#### The data
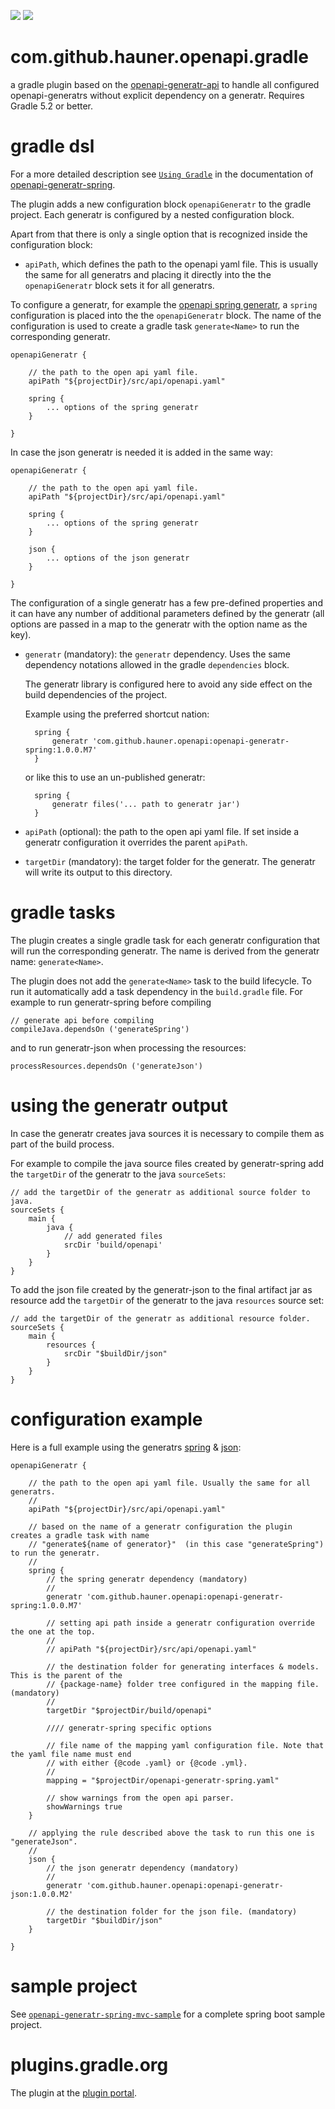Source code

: [![][badge-license]][generatr-license]
[![][badge-ci]][workflow-ci]

# com.github.hauner.openapi.gradle 

a gradle plugin based on the [openapi-generatr-api][generatr-api] to handle all configured openapi-generatrs
without explicit dependency on a generatr. Requires Gradle 5.2 or better.

# gradle dsl

For a more detailed description see [`Using Gradle`][generatr-spring-gradle] in the documentation of
 [openapi-generatr-spring][generatr-spring].

The plugin adds a new configuration block `openapiGeneratr` to the gradle project. Each generatr is
configured by a nested configuration block.
 
Apart from that there is only a single option that is recognized inside the configuration block:

* `apiPath`, which defines the path to the openapi yaml file. This is usually the same for all
generatrs and placing it directly into the the `openapiGeneratr` block sets it for all generatrs.

To configure a generatr, for example the [openapi spring generatr][generatr-spring], a `spring`
configuration is placed into the the `openapiGeneratr` block. The name of the configuration is
used to create a gradle task `generate<Name>` to run the corresponding generatr.


    openapiGeneratr {

        // the path to the open api yaml file.
        apiPath "${projectDir}/src/api/openapi.yaml"
        
        spring {
            ... options of the spring generatr
        }
        
    }
    
    
In case the json generatr is needed it is added in the same way:


    openapiGeneratr {

        // the path to the open api yaml file.
        apiPath "${projectDir}/src/api/openapi.yaml"
        
        spring {
            ... options of the spring generatr
        }

        json {
            ... options of the json generatr
        }
        
    }
    
    
The configuration of a single generatr has a few pre-defined properties and it can have any number of
additional parameters defined by the generatr (all options are passed in a map to the generatr with
 the option name as the key).
 
* `generatr` (mandatory): the `generatr` dependency. Uses the same dependency notations allowed in the
gradle `dependencies` block.

    The generatr library is configured here to avoid any side effect on the build dependencies of the
    project.   

    Example using the preferred shortcut nation:

        spring {
            generatr 'com.github.hauner.openapi:openapi-generatr-spring:1.0.0.M7'
        }

  or like this to use an un-published generatr:

        spring {
            generatr files('... path to generatr jar')
        }
  
 
* `apiPath` (optional): the path to the open api yaml file. If set inside a generatr configuration it
overrides the parent `apiPath`.

* `targetDir` (mandatory): the target folder for the generatr. The generatr will write its output to
 this directory.

# gradle tasks

The plugin creates a single gradle task for each generatr configuration that will run the corresponding
generatr. The name is derived from the generatr name:  `generate<Name>`.


The plugin does not add the `generate<Name>` task to the build lifecycle. To run it automatically
add a task dependency in the `build.gradle` file. For example to run generatr-spring before compiling   

    // generate api before compiling
    compileJava.dependsOn ('generateSpring')
    
and to run generatr-json when processing the resources:    
    
    processResources.dependsOn ('generateJson')


# using the generatr output 

In case the generatr creates java sources it is necessary to compile them as part of the build process.

For example to compile the java source files created by generatr-spring add the `targetDir` of the 
generatr to the java `sourceSets`:

    // add the targetDir of the generatr as additional source folder to java.
    sourceSets {
        main {
            java {
                // add generated files
                srcDir 'build/openapi'
            }
        }
    }

To add the json file created by the generatr-json to the final artifact jar as resource add the
`targetDir` of the generatr to the java `resources` source set:


    // add the targetDir of the generatr as additional resource folder.
    sourceSets {
        main {
            resources {
                srcDir "$buildDir/json"
            }
        }
    }


# configuration example

Here is a full example using the generatrs [spring][generatr-spring] & [json][generatr-json]:

    openapiGeneratr {

        // the path to the open api yaml file. Usually the same for all generatrs.
        //
        apiPath "${projectDir}/src/api/openapi.yaml"

        // based on the name of a generatr configuration the plugin creates a gradle task with name
        // "generate${name of generator}"  (in this case "generateSpring") to run the generatr.
        //
        spring {
            // the spring generatr dependency (mandatory)
            //
            generatr 'com.github.hauner.openapi:openapi-generatr-spring:1.0.0.M7'
    
            // setting api path inside a generatr configuration override the one at the top.
            //
            // apiPath "${projectDir}/src/api/openapi.yaml"
    
            // the destination folder for generating interfaces & models. This is the parent of the
            // {package-name} folder tree configured in the mapping file. (mandatory)
            //
            targetDir "$projectDir/build/openapi"
    
            //// generatr-spring specific options
            
            // file name of the mapping yaml configuration file. Note that the yaml file name must end
            // with either {@code .yaml} or {@code .yml}.
            //
            mapping = "$projectDir/openapi-generatr-spring.yaml"
    
            // show warnings from the open api parser.
            showWarnings true
        }

        // applying the rule described above the task to run this one is "generateJson".
        //
        json {
            // the json generatr dependency (mandatory)
            //
            generatr 'com.github.hauner.openapi:openapi-generatr-json:1.0.0.M2'

            // the destination folder for the json file. (mandatory)
            targetDir "$buildDir/json"
        }

    }

# sample project

See [`openapi-generatr-spring-mvc-sample`][generatr-spring-mvc] for a complete spring boot sample project.

# plugins.gradle.org

The plugin at the [plugin portal][generatr-plugin].

[badge-license]: https://img.shields.io/badge/License-Apache%202.0-blue.svg?labelColor=313A42
[generatr-license]: https://github.com/hauner/openapi-generatr-gradle/blob/master/LICENSE
[badge-ci]: https://github.com/hauner/openapi-generatr-gradle/workflows/ci/badge.svg
[workflow-ci]: https://github.com/hauner/openapi-generatr-gradle/actions?query=workflow%3Aci

[generatr-plugin]: https://plugins.gradle.org/plugin/com.github.hauner.openapi-generatr

[generatr-api]: https://github.com/hauner/openapi-generatr-api
[generatr-spring]: https://github.com/hauner/openapi-generatr-spring
[generatr-json]: https://github.com/hauner/openapi-generatr-json
[generatr-spring-mvc]: https://github.com/hauner/openapi-generatr-spring-mvc-sample
[generatr-spring-gradle]: https://hauner.github.io/openapi-generatr-spring/gradle.html
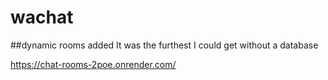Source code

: # wachat
##dynamic rooms added
It was the furthest I could get without a database

https://chat-rooms-2poe.onrender.com/
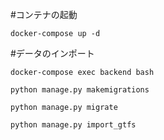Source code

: #コンテナの起動

`docker-compose up -d`


#データのインポート

`docker-compose exec backend bash`

`python manage.py makemigrations`

`python manage.py migrate`

`python manage.py import_gtfs`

#### Problem requirements
Reproduce exactly the lines of the records above from the one with "# gradle tasks" to the one with "In case the generatr", both included, and leave out everything else.

#### Answer section
# gradle tasks

The plugin creates a single gradle task for each generatr configuration that will run the corresponding
generatr. The name is derived from the generatr name:  `generate<Name>`.


The plugin does not add the `generate<Name>` task to the build lifecycle. To run it automatically
add a task dependency in the `build.gradle` file. For example to run generatr-spring before compiling   

    // generate api before compiling
    compileJava.dependsOn ('generateSpring')
    
and to run generatr-json when processing the resources:    
    
    processResources.dependsOn ('generateJson')


# using the generatr output 

In case the generatr creates java sources it is necessary to compile them as part of the build process.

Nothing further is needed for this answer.